Kim Jong Nam, the half brother of North Korean leader Kim Jong Un and who was assassinated at an airport in Malaysia in 2017, was an informant for the U.S. Central Intelligence Agency, according to a news report.
The Wall Street Journal, citing a person knowledgeable about the matter, reported on Monday evening that Kim Jong Nam had meetings with CIA operatives on several occasions.
“There was a nexus” between the U.S. spy agency and Kim Jong Nam, the source was quoted as saying. It’s unknown when the meetings took place, what was discussed, and whether North Korea was aware of the meetings.
Kim Jong Nam, the eldest son of the late North Korean leader Kim Jong-il, lived in exile and was critical of his family’s rule. He was mysteriously killed at Kuala Lumpur International Airport in Malaysia in early 2017. He was 45 years old.

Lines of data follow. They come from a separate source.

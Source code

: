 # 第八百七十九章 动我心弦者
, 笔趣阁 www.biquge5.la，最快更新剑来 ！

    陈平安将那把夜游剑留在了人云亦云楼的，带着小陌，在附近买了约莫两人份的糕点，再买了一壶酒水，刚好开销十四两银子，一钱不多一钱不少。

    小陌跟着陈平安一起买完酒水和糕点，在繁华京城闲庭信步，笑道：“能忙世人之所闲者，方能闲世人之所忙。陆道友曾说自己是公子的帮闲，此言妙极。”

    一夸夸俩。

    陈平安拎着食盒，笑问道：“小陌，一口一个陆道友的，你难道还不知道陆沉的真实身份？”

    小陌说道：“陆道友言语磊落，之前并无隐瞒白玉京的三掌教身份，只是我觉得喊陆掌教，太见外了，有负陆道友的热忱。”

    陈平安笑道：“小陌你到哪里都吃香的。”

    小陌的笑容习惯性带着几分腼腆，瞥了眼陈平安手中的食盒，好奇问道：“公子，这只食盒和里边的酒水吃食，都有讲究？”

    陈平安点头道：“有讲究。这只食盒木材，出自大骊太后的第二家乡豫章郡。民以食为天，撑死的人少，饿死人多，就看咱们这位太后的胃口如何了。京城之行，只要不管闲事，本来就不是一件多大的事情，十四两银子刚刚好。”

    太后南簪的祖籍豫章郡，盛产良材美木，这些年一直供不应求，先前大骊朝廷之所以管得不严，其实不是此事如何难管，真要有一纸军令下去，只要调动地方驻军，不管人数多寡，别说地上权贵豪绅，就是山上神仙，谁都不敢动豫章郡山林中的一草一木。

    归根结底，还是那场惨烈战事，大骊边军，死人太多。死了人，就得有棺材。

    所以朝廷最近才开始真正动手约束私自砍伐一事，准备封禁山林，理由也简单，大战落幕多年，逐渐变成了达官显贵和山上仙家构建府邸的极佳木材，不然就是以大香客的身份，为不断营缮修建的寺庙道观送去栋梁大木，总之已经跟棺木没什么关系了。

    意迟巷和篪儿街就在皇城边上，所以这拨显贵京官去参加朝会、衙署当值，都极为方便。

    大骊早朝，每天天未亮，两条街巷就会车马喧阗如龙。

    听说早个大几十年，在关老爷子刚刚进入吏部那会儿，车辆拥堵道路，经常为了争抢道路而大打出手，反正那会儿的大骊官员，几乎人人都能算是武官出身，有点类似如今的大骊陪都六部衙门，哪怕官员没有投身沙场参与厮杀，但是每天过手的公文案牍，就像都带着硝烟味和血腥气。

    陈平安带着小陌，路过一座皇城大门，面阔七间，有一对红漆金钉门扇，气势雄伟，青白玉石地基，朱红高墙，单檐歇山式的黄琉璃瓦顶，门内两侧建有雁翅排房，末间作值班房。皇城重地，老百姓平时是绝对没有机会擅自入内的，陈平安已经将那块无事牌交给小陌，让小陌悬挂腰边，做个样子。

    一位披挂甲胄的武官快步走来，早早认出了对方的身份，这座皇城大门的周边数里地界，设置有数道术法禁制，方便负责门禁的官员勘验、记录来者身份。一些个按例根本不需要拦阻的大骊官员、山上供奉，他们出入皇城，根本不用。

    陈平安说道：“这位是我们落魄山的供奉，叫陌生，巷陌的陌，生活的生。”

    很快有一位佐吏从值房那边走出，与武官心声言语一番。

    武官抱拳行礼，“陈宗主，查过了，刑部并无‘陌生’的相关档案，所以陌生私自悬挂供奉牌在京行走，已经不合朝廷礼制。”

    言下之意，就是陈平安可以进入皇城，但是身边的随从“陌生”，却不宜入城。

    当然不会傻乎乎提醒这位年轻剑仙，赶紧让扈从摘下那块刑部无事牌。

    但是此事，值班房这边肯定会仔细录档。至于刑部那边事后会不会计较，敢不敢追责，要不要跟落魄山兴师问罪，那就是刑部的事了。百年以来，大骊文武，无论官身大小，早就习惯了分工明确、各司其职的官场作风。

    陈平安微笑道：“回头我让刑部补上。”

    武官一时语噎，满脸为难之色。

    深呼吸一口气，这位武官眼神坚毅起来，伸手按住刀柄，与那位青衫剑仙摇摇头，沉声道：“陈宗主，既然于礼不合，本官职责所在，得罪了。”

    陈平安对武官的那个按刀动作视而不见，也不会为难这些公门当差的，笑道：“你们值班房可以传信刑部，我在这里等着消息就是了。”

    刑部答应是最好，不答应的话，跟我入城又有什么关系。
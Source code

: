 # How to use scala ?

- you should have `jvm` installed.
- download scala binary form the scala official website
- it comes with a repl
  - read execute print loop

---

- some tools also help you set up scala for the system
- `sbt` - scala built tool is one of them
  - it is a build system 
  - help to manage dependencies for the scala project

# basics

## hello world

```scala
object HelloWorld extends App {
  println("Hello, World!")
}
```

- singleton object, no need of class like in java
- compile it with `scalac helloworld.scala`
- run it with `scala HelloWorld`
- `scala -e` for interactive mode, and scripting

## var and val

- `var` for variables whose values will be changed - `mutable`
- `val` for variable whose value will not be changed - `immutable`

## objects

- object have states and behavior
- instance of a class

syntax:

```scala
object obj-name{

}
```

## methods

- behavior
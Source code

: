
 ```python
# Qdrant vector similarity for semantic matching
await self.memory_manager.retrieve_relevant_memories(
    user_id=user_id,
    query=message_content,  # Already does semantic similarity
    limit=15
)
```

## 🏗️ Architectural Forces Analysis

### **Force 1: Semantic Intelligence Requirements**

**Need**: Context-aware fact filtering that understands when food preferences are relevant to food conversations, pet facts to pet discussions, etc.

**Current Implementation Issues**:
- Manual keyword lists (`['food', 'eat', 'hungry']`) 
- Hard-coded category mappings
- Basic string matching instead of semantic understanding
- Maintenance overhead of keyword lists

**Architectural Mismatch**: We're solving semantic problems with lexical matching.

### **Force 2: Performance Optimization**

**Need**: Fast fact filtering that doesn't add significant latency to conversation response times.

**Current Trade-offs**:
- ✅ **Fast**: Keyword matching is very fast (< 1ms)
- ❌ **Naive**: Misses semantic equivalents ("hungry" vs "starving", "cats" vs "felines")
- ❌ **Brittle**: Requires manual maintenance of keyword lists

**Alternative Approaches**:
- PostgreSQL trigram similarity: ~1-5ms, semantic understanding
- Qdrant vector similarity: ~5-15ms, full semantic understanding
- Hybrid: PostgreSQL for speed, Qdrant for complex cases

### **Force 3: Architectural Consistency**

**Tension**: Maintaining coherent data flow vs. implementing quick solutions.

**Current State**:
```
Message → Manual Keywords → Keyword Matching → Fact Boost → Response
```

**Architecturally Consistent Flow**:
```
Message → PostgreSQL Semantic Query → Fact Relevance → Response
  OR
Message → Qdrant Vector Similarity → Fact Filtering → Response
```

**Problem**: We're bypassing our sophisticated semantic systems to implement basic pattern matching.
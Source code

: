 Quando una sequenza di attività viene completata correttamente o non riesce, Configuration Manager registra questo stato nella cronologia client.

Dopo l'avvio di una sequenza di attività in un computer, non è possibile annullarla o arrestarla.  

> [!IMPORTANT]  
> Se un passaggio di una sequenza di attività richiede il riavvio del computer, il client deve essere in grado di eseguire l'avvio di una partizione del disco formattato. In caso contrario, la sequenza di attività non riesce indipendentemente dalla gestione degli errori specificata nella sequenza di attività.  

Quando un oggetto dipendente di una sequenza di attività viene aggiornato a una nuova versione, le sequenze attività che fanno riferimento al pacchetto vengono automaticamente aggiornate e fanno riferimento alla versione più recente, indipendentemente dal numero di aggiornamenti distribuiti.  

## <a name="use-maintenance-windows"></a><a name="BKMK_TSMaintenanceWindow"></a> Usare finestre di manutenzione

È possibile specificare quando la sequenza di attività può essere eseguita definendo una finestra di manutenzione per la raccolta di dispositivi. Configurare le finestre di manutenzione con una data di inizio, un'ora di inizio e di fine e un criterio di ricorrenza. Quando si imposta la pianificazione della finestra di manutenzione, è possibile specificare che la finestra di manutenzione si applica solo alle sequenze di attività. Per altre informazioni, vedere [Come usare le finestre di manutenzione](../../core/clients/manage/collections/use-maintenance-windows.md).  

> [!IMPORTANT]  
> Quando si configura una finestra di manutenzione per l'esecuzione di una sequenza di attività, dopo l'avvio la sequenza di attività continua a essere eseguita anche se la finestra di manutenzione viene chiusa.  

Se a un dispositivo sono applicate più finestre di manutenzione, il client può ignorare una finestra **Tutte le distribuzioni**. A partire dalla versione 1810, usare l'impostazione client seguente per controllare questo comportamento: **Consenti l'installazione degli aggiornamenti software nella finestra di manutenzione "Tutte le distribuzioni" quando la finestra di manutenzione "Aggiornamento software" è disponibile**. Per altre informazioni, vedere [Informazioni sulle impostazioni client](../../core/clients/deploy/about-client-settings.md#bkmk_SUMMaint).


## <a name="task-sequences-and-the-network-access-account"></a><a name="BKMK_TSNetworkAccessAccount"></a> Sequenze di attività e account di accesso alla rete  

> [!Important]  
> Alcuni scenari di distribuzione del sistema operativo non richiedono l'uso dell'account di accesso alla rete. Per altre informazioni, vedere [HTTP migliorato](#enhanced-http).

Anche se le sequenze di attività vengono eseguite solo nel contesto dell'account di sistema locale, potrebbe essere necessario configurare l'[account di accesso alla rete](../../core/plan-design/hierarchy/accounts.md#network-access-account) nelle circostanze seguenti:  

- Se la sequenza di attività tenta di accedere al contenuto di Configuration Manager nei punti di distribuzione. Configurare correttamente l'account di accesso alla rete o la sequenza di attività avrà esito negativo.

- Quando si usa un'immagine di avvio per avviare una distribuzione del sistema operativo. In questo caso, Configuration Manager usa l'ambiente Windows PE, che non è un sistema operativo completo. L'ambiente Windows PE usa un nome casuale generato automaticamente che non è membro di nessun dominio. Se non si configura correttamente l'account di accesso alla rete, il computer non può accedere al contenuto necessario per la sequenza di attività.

According to Malaysian investigators, Kim was attacked by two women who poisoned him with the VX nerve agent. Both women denied allegations of murder and claimed to be victims of a North Korean plot, saying they thought they were part of a TV prank.
Doan Thi Huong, a woman from Vietnam, pleaded guilty to a lesser charge of “causing injury” and she was released from prison last month. The other woman, Siti Aisyah from Indonesia, was released in March after the charges against her were dropped.
North Korea has denied any involvement, claiming – without evidence – that Kim died of a heart attack.